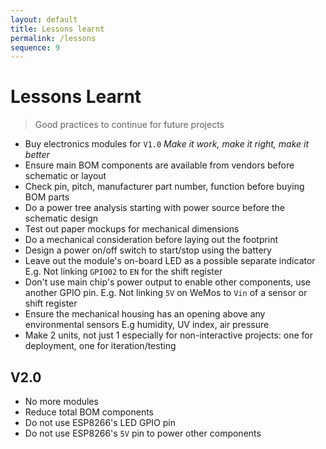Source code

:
 ```yaml
---
layout: default
title: Lessons learnt
permalink: /lessons
sequence: 9
---
```

# Lessons Learnt

> Good practices to continue for future projects

- Buy electronics modules for `V1.0` *Make it work, make it right, make it better*
- Ensure main BOM components are available from vendors before schematic or layout
- Check pin, pitch, manufacturer part number, function before buying BOM parts
- Do a power tree analysis starting with power source before the schematic design
- Test out paper mockups for mechanical dimensions
- Do a mechanical consideration before laying out the footprint
- Design a power on/off switch to start/stop using the battery
- Leave out the module's on-board LED as a possible separate indicator E.g. Not linking `GPIO02` to `EN` for the shift register
- Don't use main chip's power output to enable other components, use another GPIO pin. E.g. Not linking `5V` on WeMos to `Vin` of a sensor or shift register
- Ensure the mechanical housing has an opening above any environmental sensors E.g humidity, UV index, air pressure
- Make 2 units, not just 1 especially for non-interactive projects: one for deployment, one for iteration/testing

## V2.0

- No more modules
- Reduce total BOM components
- Do not use ESP8266's LED GPIO pin
- Do not use ESP8266's `5V` pin to power other components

::::

# TASK BRIEF
Leaving out the pictures, restate each line of the listing above verbatim, from the opening line to the line bearing "- Design a power", inclusive, and no more.

# TASK RESULT
Source code

:
 ```yaml
---
layout: default
title: Lessons learnt
permalink: /lessons
sequence: 9
---
```

# Lessons Learnt

> Good practices to continue for future projects

- Buy electronics modules for `V1.0` *Make it work, make it right, make it better*
- Ensure main BOM components are available from vendors before schematic or layout
- Check pin, pitch, manufacturer part number, function before buying BOM parts
- Do a power tree analysis starting with power source before the schematic design
- Test out paper mockups for mechanical dimensions
- Do a mechanical consideration before laying out the footprint
- Design a power on/off switch to start/stop using the battery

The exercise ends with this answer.